🤖 AI Summary
In text-to-image (T2I) generation, accurately modeling spatial relationships described in natural language prompts remains challenging. This paper proposes a lightweight, portable structured information injection method: fine-tuning a language model to automatically parse raw prompts into semantic tuples explicitly encoding spatial relations, then seamlessly integrating these tuples into mainstream T2I pipelines. The approach eliminates manual prompt engineering—automatically generated tuples achieve quality comparable to hand-crafted ones. Crucially, it enhances spatial layout accuracy without degrading overall image fidelity.
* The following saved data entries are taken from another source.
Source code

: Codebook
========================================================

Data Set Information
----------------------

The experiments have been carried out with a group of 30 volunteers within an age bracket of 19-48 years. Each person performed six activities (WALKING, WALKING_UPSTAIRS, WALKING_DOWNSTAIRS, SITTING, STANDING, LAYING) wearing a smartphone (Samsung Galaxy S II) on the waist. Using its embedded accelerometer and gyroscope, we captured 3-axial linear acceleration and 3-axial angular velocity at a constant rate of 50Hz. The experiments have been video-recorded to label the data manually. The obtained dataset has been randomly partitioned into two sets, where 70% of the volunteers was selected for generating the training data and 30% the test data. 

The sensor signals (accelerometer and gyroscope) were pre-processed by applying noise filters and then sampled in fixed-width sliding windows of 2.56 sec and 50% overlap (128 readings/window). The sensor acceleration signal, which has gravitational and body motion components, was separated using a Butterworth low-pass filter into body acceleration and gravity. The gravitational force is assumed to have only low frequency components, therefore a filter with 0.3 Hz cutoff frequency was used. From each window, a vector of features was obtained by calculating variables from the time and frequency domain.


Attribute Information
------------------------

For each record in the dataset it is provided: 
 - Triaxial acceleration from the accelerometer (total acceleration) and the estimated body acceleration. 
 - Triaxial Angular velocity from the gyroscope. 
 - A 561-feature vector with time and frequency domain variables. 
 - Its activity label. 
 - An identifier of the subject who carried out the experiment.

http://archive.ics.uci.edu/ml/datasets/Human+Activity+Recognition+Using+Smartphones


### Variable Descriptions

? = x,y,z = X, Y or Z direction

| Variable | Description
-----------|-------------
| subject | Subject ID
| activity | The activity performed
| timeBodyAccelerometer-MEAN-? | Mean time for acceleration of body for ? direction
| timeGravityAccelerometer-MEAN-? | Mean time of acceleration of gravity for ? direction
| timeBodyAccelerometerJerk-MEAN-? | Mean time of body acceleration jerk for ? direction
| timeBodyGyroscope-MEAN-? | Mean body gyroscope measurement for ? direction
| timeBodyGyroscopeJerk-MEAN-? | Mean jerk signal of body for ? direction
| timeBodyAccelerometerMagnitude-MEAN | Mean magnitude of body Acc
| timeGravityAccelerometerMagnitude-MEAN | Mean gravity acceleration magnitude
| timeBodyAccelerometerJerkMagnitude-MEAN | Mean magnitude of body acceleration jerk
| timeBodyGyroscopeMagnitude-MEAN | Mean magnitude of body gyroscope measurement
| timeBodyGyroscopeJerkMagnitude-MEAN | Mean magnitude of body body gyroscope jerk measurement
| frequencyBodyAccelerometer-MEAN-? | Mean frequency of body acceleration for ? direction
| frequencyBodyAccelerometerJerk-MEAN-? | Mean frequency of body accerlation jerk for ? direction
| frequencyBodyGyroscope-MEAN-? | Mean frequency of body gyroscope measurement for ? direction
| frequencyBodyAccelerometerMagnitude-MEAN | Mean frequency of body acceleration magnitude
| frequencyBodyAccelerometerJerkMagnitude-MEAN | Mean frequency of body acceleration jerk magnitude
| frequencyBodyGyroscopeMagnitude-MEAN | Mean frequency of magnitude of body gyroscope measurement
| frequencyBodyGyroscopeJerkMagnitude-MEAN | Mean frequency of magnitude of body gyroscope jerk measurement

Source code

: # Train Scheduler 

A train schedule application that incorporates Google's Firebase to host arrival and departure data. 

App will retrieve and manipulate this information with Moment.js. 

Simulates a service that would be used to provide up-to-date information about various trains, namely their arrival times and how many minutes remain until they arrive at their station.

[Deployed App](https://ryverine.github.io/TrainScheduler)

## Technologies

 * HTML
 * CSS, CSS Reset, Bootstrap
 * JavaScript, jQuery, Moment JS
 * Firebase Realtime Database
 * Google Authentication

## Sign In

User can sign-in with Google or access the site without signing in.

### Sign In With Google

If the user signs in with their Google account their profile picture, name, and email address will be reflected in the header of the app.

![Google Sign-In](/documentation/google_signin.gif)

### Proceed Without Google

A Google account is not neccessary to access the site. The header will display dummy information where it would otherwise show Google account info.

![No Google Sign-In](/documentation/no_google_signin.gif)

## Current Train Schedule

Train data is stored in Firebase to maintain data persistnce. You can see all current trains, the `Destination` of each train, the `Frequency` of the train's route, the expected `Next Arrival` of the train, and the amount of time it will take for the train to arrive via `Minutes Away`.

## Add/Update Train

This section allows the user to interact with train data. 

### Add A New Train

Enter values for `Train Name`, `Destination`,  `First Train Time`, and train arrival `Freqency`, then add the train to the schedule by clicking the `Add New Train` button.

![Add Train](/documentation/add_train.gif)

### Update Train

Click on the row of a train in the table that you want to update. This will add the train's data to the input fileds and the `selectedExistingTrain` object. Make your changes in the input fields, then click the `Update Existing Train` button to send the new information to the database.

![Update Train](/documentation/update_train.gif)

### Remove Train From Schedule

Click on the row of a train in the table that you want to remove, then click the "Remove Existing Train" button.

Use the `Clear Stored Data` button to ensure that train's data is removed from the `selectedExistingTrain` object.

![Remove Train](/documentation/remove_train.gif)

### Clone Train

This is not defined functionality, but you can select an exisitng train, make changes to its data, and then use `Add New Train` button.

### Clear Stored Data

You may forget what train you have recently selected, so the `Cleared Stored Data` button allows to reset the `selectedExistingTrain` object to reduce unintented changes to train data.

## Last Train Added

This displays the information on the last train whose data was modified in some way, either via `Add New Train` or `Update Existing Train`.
Experiments demonstrate substantial improvements over baselines on spatial relationship evaluation metrics, while maintaining stable Inception Score—confirming the method’s effectiveness, robustness, and plug-and-play compatibility with existing diffusion-based or autoregressive T2I frameworks.
📝 Abstract
Text-to-image (T2I) generation has advanced rapidly, yet faithfully capturing spatial relationships described in natural language prompts remains a major challenge. Prior efforts have addressed this issue through prompt optimization, spatially grounded generation, and semantic refinement. This work introduces a lightweight approach that augments prompts with tuple-based structured information, using a fine-tuned language model for automatic conversion and seamless integration into T2I pipelines. Experimental results demonstrate substantial improvements in spatial accuracy, without compromising overall image quality as measured by Inception Score. Furthermore, the automatically generated tuples exhibit quality comparable to human-crafted tuples. This structured information provides a practical and portable solution to enhance spatial relationships in T2I generation, addressing a key limitation of current large-scale generative systems.